■ Records provided ■
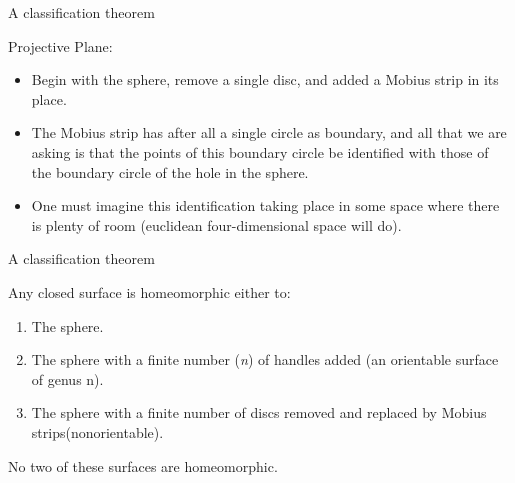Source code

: \documentclass{beamer}
\begin{document}
\begin{frame}{A classification theorem}
  \begin{block}{}
    Projective Plane:
    \begin{itemize}
    \item Begin with the sphere, remove a single disc, and added a Mobius strip in its place.
    \item The Mobius strip has after all a single circle as boundary, and all that we are asking is that the points of this boundary circle be identified with those of the boundary circle of the hole in the sphere.
    \item One must imagine this identification taking place in some space where there is plenty of room (euclidean four-dimensional space will do).
    \end{itemize}
  \end{block}
\end{frame}

\begin{frame}{A classification theorem}
  \begin{theorem}
    Any closed surface is homeomorphic either to:
    \begin{enumerate}[label={(\alph*)}]
    \item The sphere.
    \item The sphere with a finite number (\textsl{n}) of handles added (an orientable surface of genus n).
    \item The sphere with a finite number of discs removed and replaced by Mobius strips(nonorientable).
    \end{enumerate}
    No two of these surfaces are homeomorphic.
  \end{theorem}
\end{frame}
\end{document}
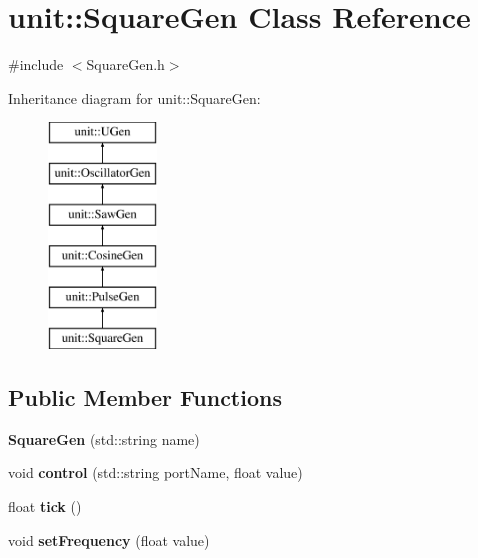 \hypertarget{classunit_1_1SquareGen}{\section{unit\-:\-:Square\-Gen Class Reference}
\label{classunit_1_1SquareGen}
}


{\ttfamily \#include $<$Square\-Gen.\-h$>$}

Inheritance diagram for unit\-:\-:Square\-Gen\-:\begin{figure}[H]
\begin{center}
\leavevmode
\includegraphics[height=6.000000cm]{classunit_1_1SquareGen}
\end{center}
\end{figure}
\subsection*{Public Member Functions}
\begin{DoxyCompactItemize}
\item 
\hypertarget{classunit_1_1SquareGen_a626505e8ade08b9383acda8901aa23b5}{{\bfseries Square\-Gen} (std\-::string name)}\label{classunit_1_1SquareGen_a626505e8ade08b9383acda8901aa23b5}

\item 
\hypertarget{classunit_1_1SquareGen_a8a25dc2b8c5d1ec7857e4da7ec96cecc}{void {\bfseries control} (std\-::string port\-Name, float value)}\label{classunit_1_1SquareGen_a8a25dc2b8c5d1ec7857e4da7ec96cecc}

\item 
\hypertarget{classunit_1_1SquareGen_a119ab47582ee5814687b87db6a71644c}{float {\bfseries tick} ()}\label{classunit_1_1SquareGen_a119ab47582ee5814687b87db6a71644c}

\item 
\hypertarget{classunit_1_1SquareGen_a437dde2e640bc9267d937ae3058777de}{void {\bfseries set\-Frequency} (float value)}\label{classunit_1_1SquareGen_a437dde2e640bc9267d937ae3058777de}

\end{DoxyCompactItemize}
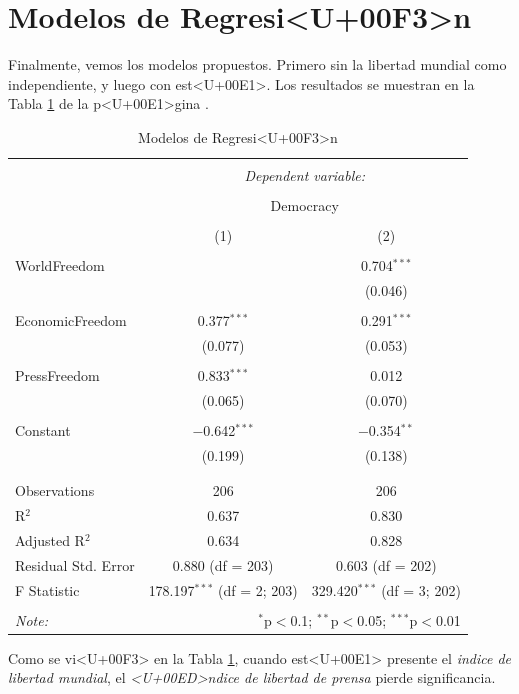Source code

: \documentclass{article}
\begin{document}
\clearpage

\section{Modelos de Regresi<U+00F3>n}

Finalmente, vemos los modelos propuestos. Primero sin la libertad mundial como independiente, y luego con est<U+00E1>. Los resultados se muestran en la Tabla \ref{regresiones} de la p<U+00E1>gina \pageref{regresiones}.



\begin{table}[!htbp] \centering 
  \caption{Modelos de Regresi<U+00F3>n} 
  \label{regresiones} 
\begin{tabular}{@{\extracolsep{5pt}}lcc} 
\\[-1.8ex]\hline 
\hline \\[-1.8ex] 
 & \multicolumn{2}{c}{\textit{Dependent variable:}} \\ 
\cline{2-3} 
\\[-1.8ex] & \multicolumn{2}{c}{Democracy} \\ 
\\[-1.8ex] & (1) & (2)\\ 
\hline \\[-1.8ex] 
 WorldFreedom &  & 0.704$^{***}$ \\ 
  &  & (0.046) \\ 
  & & \\ 
 EconomicFreedom & 0.377$^{***}$ & 0.291$^{***}$ \\ 
  & (0.077) & (0.053) \\ 
  & & \\ 
 PressFreedom & 0.833$^{***}$ & 0.012 \\ 
  & (0.065) & (0.070) \\ 
  & & \\ 
 Constant & $-$0.642$^{***}$ & $-$0.354$^{**}$ \\ 
  & (0.199) & (0.138) \\ 
  & & \\ 
\hline \\[-1.8ex] 
Observations & 206 & 206 \\ 
R$^{2}$ & 0.637 & 0.830 \\ 
Adjusted R$^{2}$ & 0.634 & 0.828 \\ 
Residual Std. Error & 0.880 (df = 203) & 0.603 (df = 202) \\ 
F Statistic & 178.197$^{***}$ (df = 2; 203) & 329.420$^{***}$ (df = 3; 202) \\ 
\hline 
\hline \\[-1.8ex] 
\textit{Note:}  & \multicolumn{2}{r}{$^{*}$p$<$0.1; $^{**}$p$<$0.05; $^{***}$p$<$0.01} \\ 
\end{tabular} 
\end{table} 
Como se vi<U+00F3> en la Tabla \ref{regresiones}, cuando est<U+00E1> presente el \emph{indice de libertad mundial}, el \emph{<U+00ED>ndice de libertad de prensa} pierde significancia.
\end{document}
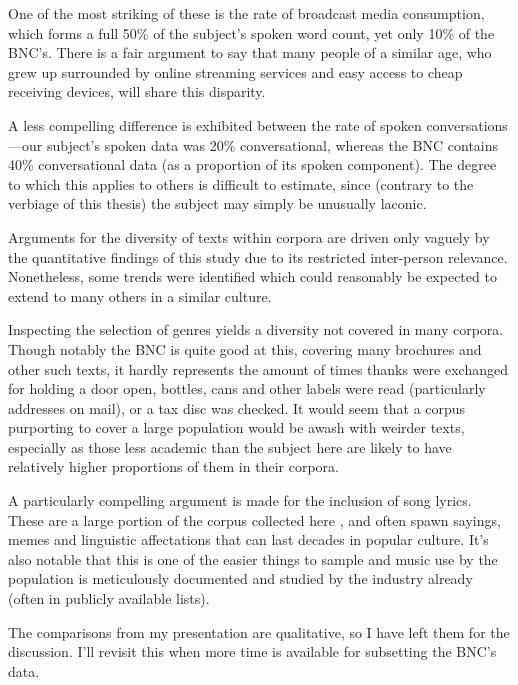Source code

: One of the most striking of these is the rate of broadcast media consumption, which forms a full 50\% of the subject's spoken word count, yet only 10\% of the BNC's.  There is a fair argument to say that many people of a similar age, who grew up surrounded by online streaming services and easy access to cheap receiving devices, will share this disparity.

A less compelling difference is exhibited between the rate of spoken conversations---our subject's spoken data was 20\% conversational, whereas the BNC contains 40\% conversational data (as a proportion of its spoken component).  The degree to which this applies to others is difficult to estimate, since (contrary to the verbiage of this thesis) the subject may simply be unusually laconic.



Arguments for the diversity of texts within corpora are driven only vaguely by the quantitative findings of this study due to its restricted inter-person relevance.  Nonetheless, some trends were identified which could reasonably be expected to extend to many others in a similar culture.

Inspecting the selection of genres yields a diversity not covered in many corpora.  Though notably the BNC is quite good at this, covering many brochures and other such texts, it hardly represents the amount of times thanks were exchanged for holding a door open, bottles, cans and other labels were read (particularly addresses on mail), or a tax disc was checked.  It would seem that a corpus purporting to cover a large population would be awash with weirder texts, especially as those less academic than the subject here are likely to have relatively higher proportions of them in their corpora.

A particularly compelling argument is made for the inclusion of song lyrics.  These are a large portion of the corpus collected here , and often spawn sayings, memes and linguistic affectations that can last decades in popular culture.  It's also notable that this is one of the easier things to sample and music use by the population is meticulously documented and studied by the industry already (often in publicly available lists).



The comparisons from my presentation are qualitative, so I have left them for the discussion.  I'll revisit this when more time is available for subsetting the BNC's data.


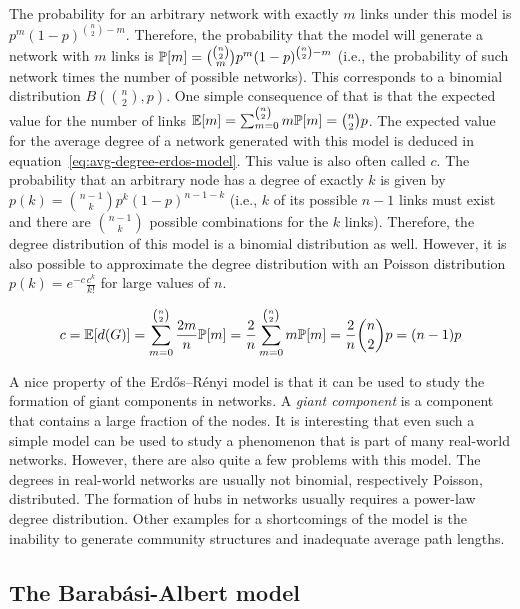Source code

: The probability for an arbitrary network with exactly \(m\) links under this model is \(p^{m} (1-p)^{\binom{n}{2} - m}\).
Therefore, the probability that the model will generate a network with \(m\) links is \(\mathbb{P}[{m}] = \binom{\binom{n}{2}}{m} p^{m} (1-p)^{\binom{n}{2} - m}\) (i.e., the probability of such network times the number of possible networks).
This corresponds to  a binomial distribution \(B(\binom{n}{2}, p)\).
One simple consequence of that is that the expected value for the number of links \(\mathbb{E}[{m}] = \sum_{m=0}^{\binom{n}{2}} m \mathbb{P}[{m}] = \binom{n}{2} p\).
The expected value for the average degree of a network generated with this model is deduced in equation~\ref{eq:avg-degree-erdos-model}.
This value is also often called \(c\).
The probability that an arbitrary node has a degree of exactly \(k\) is given by \(p(k) = \binom{n-1}{k} p^{k} (1-p)^{n-1-k}\) (i.e., \(k\) of its possible \(n-1\) links must exist and there are \(\binom{n-1}{k}\) possible combinations for the \(k\) links).
Therefore, the degree distribution of this model is a binomial distribution as well.
However, it is also possible to approximate the degree distribution with an Poisson distribution \(p(k) = e^{-c} \frac{c^{k}}{k!}\) for large values of \(n\).

\begin{equation}
  c = \mathbb{E}[{d(G)}] = \sum_{m=0}^{\binom{n}{2}} \frac{2m}{n} \mathbb{P}[{m}] = \frac{2}{n} \sum_{m=0}^{\binom{n}{2}} m \mathbb{P}[{m}] = \frac{2}{n} \binom{n}{2} p = (n-1) p
  \label{eq:avg-degree-erdos-model}
\end{equation}

A nice property of the Erdős–Rényi model is that it can be used to study the formation of giant components in networks.
A \emph{giant component} is a component that contains a large fraction of the nodes.
It is interesting that even such a simple model can be used to study a phenomenon that is part of many real-world networks.
However, there are also quite a few problems with this model.
The degrees in real-world networks are usually not binomial, respectively Poisson, distributed.
The formation of hubs in networks usually requires a power-law degree distribution.
Other examples for a shortcomings of the model is the inability to generate community structures and inadequate average path lengths.


\subsection{The Barabási-Albert model}

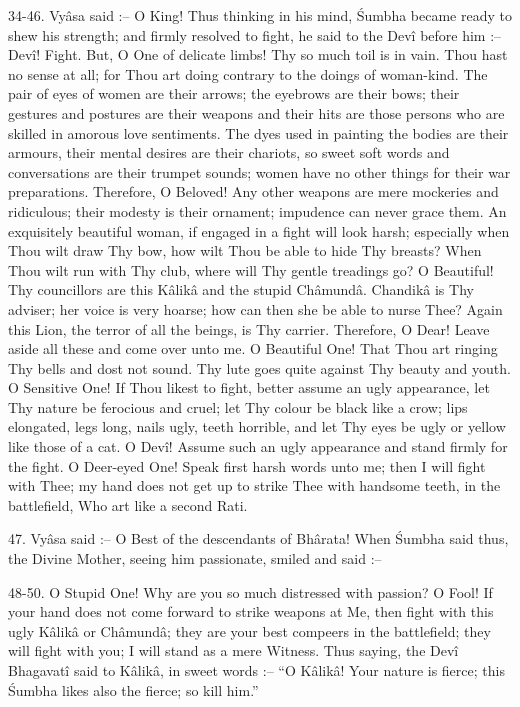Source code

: 34-46. Vy\^asa said :-- O King! Thus thinking in his mind, \'Sumbha became ready to shew his strength; and firmly resolved to fight, he said to the Dev\^i before him :-- Dev\^i! Fight. But, O One of delicate limbs! Thy so much toil is in vain. Thou hast no sense at all; for Thou art doing contrary to the doings of woman-kind. The pair of eyes of women are their arrows; the eyebrows are their bows; their gestures and postures are their weapons and their hits are those persons who are skilled in amorous love sentiments. The dyes used in painting the bodies are their armours, their mental desires are their chariots, so sweet soft words and conversations are their trumpet sounds; women have no other things for their war preparations. Therefore, O Beloved! Any other weapons are mere mockeries and ridiculous; their modesty is their ornament; impudence can never grace them. An exquisitely beautiful woman, if engaged in a fight will look harsh; especially when Thou wilt draw Thy bow, how wilt Thou be able to hide Thy breasts? When Thou wilt run with Thy club, where will Thy gentle treadings go? O Beautiful! Thy councillors are this K\^alik\^a and the stupid Ch\^amund\^a. Chandik\^a is Thy adviser; her voice is very hoarse; how can then she be able to nurse Thee? Again this Lion, the terror of all the beings, is Thy carrier. Therefore, O Dear! Leave aside all these and come over unto me. O Beautiful One! That Thou art ringing Thy bells and dost not sound. Thy lute goes quite against Thy beauty and youth. O Sensitive One! If Thou likest to fight, better assume an ugly appearance, let Thy nature be ferocious and cruel; let Thy colour be black like a crow; lips elongated, legs long, nails ugly, teeth horrible, and let Thy eyes be ugly or yellow like those of a cat. O Dev\^i! Assume such an ugly appearance and stand firmly for the fight. O Deer-eyed One! Speak first harsh words unto me; then I will fight with Thee; my hand does not get up to strike Thee with handsome teeth, in the battlefield, Who art like a second Rati.

47. Vy\^asa said :-- O Best of the descendants of Bh\^arata! When \'Sumbha said thus, the Divine Mother, seeing him passionate, smiled and said :--

48-50. O Stupid One! Why are you so much distressed with passion? O Fool! If your hand does not come forward to strike weapons at Me, then fight with this ugly K\^alik\^a or Ch\^amund\^a; they are your best compeers in the battlefield; they will fight with you; I will stand as a mere Witness. Thus saying, the Dev\^i Bhagavat\^i said to K\^alik\^a, in sweet words :-- ``O K\^alik\^a! Your nature is fierce; this \'Sumbha likes also the fierce; so kill him.''

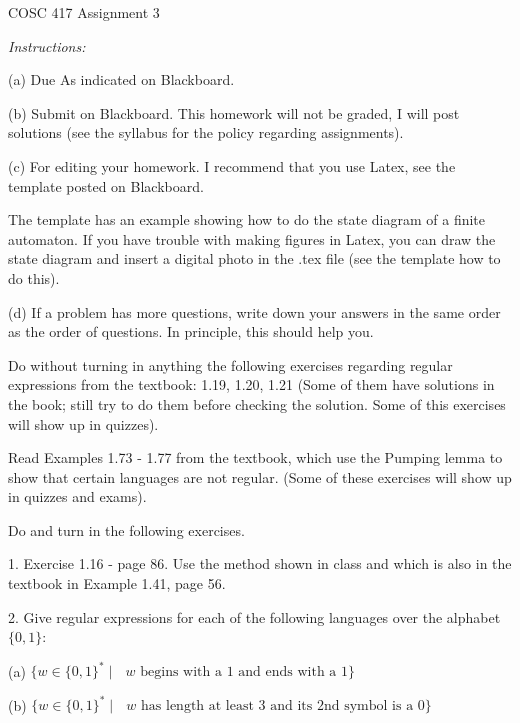 \documentclass[11pt]{article}
\begin{document}
{\Large COSC 417 \hspace{2cm} Assignment 3}
\vspace{0.5cm}

\emph{Instructions:}

(a) Due {As indicated on Blackboard.} 


(b) Submit on Blackboard.  This homework will not be graded, I will post solutions (see the syllabus for the policy regarding assignments).




		


 (c) For editing your homework. I recommend that you use Latex, see the template posted on Blackboard. 
 
         The template has an  example showing how to do the state diagram  of a finite automaton. If you have trouble with making figures in Latex, you can draw the state diagram and insert a digital photo in the .tex file (see the template how to do this).
  
	    
		   (d) If a problem has more questions, write down your answers in the same order as the order of questions. In principle, this should help you.
		   \vspace{0.5cm}
\bigskip




  Do without turning in anything the following exercises regarding regular expressions from the textbook: 1.19, 1.20, 1.21  (Some of them have solutions in the book; still try to do them before checking the solution. Some of this exercises will show up in quizzes).


  Read Examples 1.73 - 1.77  from the textbook, which use the Pumping lemma to show that certain languages are not regular. (Some of these exercises will show up in quizzes and exams).
\bigskip

Do and turn in the following exercises.

1.  Exercise 1.16  - page 86. Use the method shown in class and which is also in the textbook in Example 1.41, page 56.


\medskip

2.	Give regular expressions for each of the following languages over the alphabet $\{0,1\}$:

(a)	$\{w \in  \{0, 1\}^* \mid \mbox{ $w$ begins with a $1$ and ends with a $1$}\}$

(b)	$\{w  \in \{0, 1\}^*  \mid \mbox{ $w$ has length at least $3$ and its 2nd symbol is a $0$}\}$
\end{document}

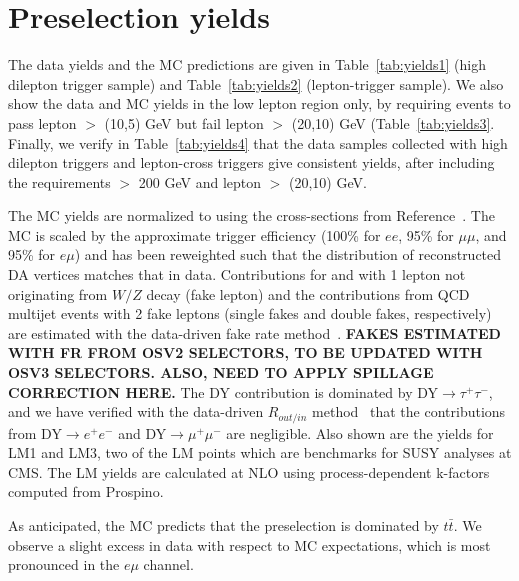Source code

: \section{Preselection yields}
\label{sec:yields}

The data yields and the MC predictions are given in Table~\ref{tab:yields1} (high \pt dilepton
trigger sample) and Table~\ref{tab:yields2} (lepton-\Ht trigger sample). We also show the
data and MC yields in the low \pt lepton region only, by requiring events to pass lepton
\pt $>$ (10,5) GeV but fail lepton \pt $>$ (20,10) GeV (Table~\ref{tab:yields3}.
Finally, we verify in Table~\ref{tab:yields4} that the data samples collected with high \pt dilepton
triggers and lepton-\Ht cross triggers give consistent yields, after including the requirements
\Ht $>$ 200 GeV and lepton \pt $>$ (20,10) GeV.

The MC yields are normalized to \lumi using the cross-sections
from Reference~\cite{ref:xsec}. The MC is scaled by the approximate trigger efficiency (100\% for $ee$,
95\% for $\mu\mu$, and 95\% for $e\mu$) and has been reweighted such that the distribution of 
reconstructed DA vertices matches that in data. Contributions for \ttfake and \wjets  
with 1 lepton not originating from $W/Z$ decay (fake lepton) and the contributions from QCD multijet events 
with 2 fake leptons (single fakes and double fakes, respectively) are estimated with the data-driven
fake rate method~\cite{ref:top}. {\color{red} \bf FAKES ESTIMATED WITH FR FROM OSV2 SELECTORS, TO BE 
UPDATED WITH OSV3 SELECTORS. ALSO, NEED TO APPLY SPILLAGE CORRECTION HERE.}
The DY contribution is dominated by DY$\rightarrow \tau^+\tau^-$,
and we have verified with the data-driven $R_{out/in}$ method~\cite{ref:top} that the
contributions from DY$\to e^{+}e^{-}$ and DY$\to \mu^{+}\mu^{-}$ are negligible.
Also shown are the yields for LM1 and LM3, two of the LM 
points which are benchmarks for SUSY analyses at CMS. The LM yields
are calculated at NLO using process-dependent k-factors computed from Prospino.

As anticipated, the MC predicts that the preselection is dominated by $t\bar{t}$.  
We observe a slight excess in data with respect to MC expectations, which is most pronounced in the $e\mu$ channel.

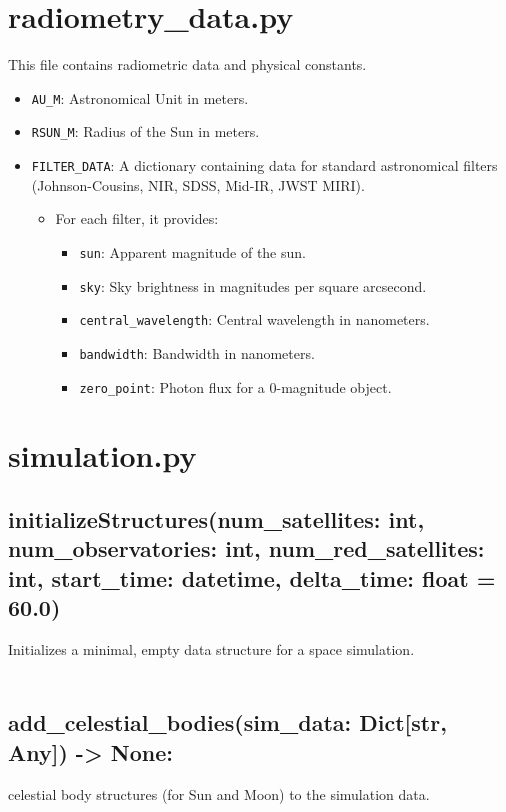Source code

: \documentclass{article}
\begin{document}
\section*{radiometry\_data.py}
This file contains radiometric data and physical constants.
\begin{itemize}
\item \texttt{AU\_M}: Astronomical Unit in meters.
\item \texttt{RSUN\_M}: Radius of the Sun in meters.
\item \texttt{FILTER\_DATA}: A dictionary containing data for standard astronomical filters (Johnson-Cousins, NIR, SDSS, Mid-IR, JWST MIRI).
\begin{itemize}
\item For each filter, it provides:
\begin{itemize}
\item \texttt{sun}: Apparent magnitude of the sun.
\item \texttt{sky}: Sky brightness in magnitudes per square arcsecond.
\item \texttt{central\_wavelength}: Central wavelength in nanometers.
\item \texttt{bandwidth}: Bandwidth in nanometers.
\item \texttt{zero\_point}: Photon flux for a 0-magnitude object.
\end{itemize}
\end{itemize}
\end{itemize}

\section*{simulation.py}
\subsection*{initializeStructures(num\_satellites: int, num\_observatories: int, num\_red\_satellites: int, start\_time: datetime, delta\_time: float = 60.0)}
Initializes a minimal, empty data structure for a space simulation.\\~\\
\subsection*{add\_celestial\_bodies(sim\_data: Dict[str, Any]) -> None:}\nAdds celestial body structures (for Sun and Moon) to the simulation data.\\~\\
\end{document}
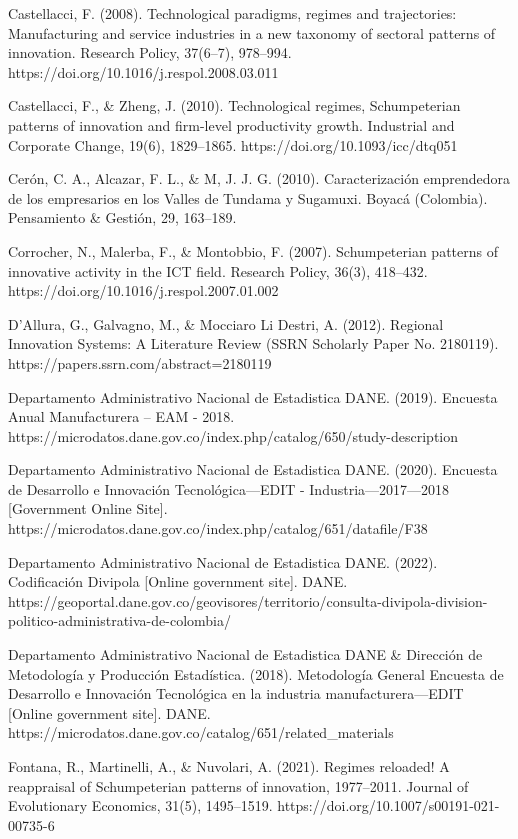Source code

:\documentclass[12pt,a4paper]{article}
\begin{document}
{Castellacci, F. (2008). Technological paradigms, regimes and trajectories: Manufacturing and service industries in a new taxonomy of sectoral patterns of innovation. Research Policy, 37(6–7), 978–994. https://doi.org/10.1016/j.respol.2008.03.011

Castellacci, F., \& Zheng, J. (2010). Technological regimes, Schumpeterian patterns of innovation and firm-level productivity growth. Industrial and Corporate Change, 19(6), 1829–1865. https://doi.org/10.1093/icc/dtq051

Cerón, C. A., Alcazar, F. L., \& M, J. J. G. (2010). Caracterización emprendedora de los empresarios en los Valles de Tundama y Sugamuxi. Boyacá (Colombia). Pensamiento \& Gestión, 29, 163–189.

Corrocher, N., Malerba, F., \& Montobbio, F. (2007). Schumpeterian patterns of innovative activity in the ICT field. Research Policy, 36(3), 418–432. https://doi.org/10.1016/j.respol.2007.01.002

D’Allura, G., Galvagno, M., \& Mocciaro Li Destri, A. (2012). Regional Innovation Systems: A Literature Review (SSRN Scholarly Paper No. 2180119). https://papers.ssrn.com/abstract=2180119

Departamento Administrativo Nacional de Estadistica DANE. (2019). Encuesta Anual Manufacturera – EAM - 2018. https://microdatos.dane.gov.co/index.php/catalog/650/study-description

Departamento Administrativo Nacional de Estadistica DANE. (2020). Encuesta de Desarrollo e Innovación Tecnológica—EDIT - Industria—2017—2018 [Government Online Site]. https://microdatos.dane.gov.co/index.php/catalog/651/datafile/F38

Departamento Administrativo Nacional de Estadistica DANE. (2022). Codificación Divipola [Online government site]. DANE. https://geoportal.dane.gov.co/geovisores/territorio/consulta-divipola-division-politico-administrativa-de-colombia/

Departamento Administrativo Nacional de Estadistica DANE \& Dirección de Metodología y Producción Estadística. (2018). Metodología General Encuesta de Desarrollo e Innovación Tecnológica en la industria manufacturera—EDIT [Online government site]. DANE. https://microdatos.dane.gov.co/catalog/651/related\_materials

Fontana, R., Martinelli, A., \& Nuvolari, A. (2021). Regimes reloaded! A reappraisal of Schumpeterian patterns of innovation, 1977–2011. Journal of Evolutionary Economics, 31(5), 1495–1519. https://doi.org/10.1007/s00191-021-00735-6

}
\end{document}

■ Task prompt ■
Go back to the listing above and write out the lines starting at the one with "datetime, delta\_time: float" and ending at the one with "D’Allura, G., Galvagno, M., \&", inclusive, exactly and without pictures.

■ Task solution ■
\subsection*{initializeStructures(num\_satellites: int, num\_observatories: int, num\_red\_satellites: int, start\_time: datetime, delta\_time: float = 60.0)}
Initializes a minimal, empty data structure for a space simulation.\\~\\
\subsection*{add\_celestial\_bodies(sim\_data: Dict[str, Any]) -> None:}\nAdds celestial body structures (for Sun and Moon) to the simulation data.\\~\\
\end{document}
Source code

:\documentclass[12pt,a4paper]{article}
\begin{document}
{Castellacci, F. (2008). Technological paradigms, regimes and trajectories: Manufacturing and service industries in a new taxonomy of sectoral patterns of innovation. Research Policy, 37(6–7), 978–994. https://doi.org/10.1016/j.respol.2008.03.011

Castellacci, F., \& Zheng, J. (2010). Technological regimes, Schumpeterian patterns of innovation and firm-level productivity growth. Industrial and Corporate Change, 19(6), 1829–1865. https://doi.org/10.1093/icc/dtq051

Cerón, C. A., Alcazar, F. L., \& M, J. J. G. (2010). Caracterización emprendedora de los empresarios en los Valles de Tundama y Sugamuxi. Boyacá (Colombia). Pensamiento \& Gestión, 29, 163–189.

Corrocher, N., Malerba, F., \& Montobbio, F. (2007). Schumpeterian patterns of innovative activity in the ICT field. Research Policy, 36(3), 418–432. https://doi.org/10.1016/j.respol.2007.01.002

D’Allura, G., Galvagno, M., \& Mocciaro Li Destri, A. (2012). Regional Innovation Systems: A Literature Review (SSRN Scholarly Paper No. 2180119). https://papers.ssrn.com/abstract=2180119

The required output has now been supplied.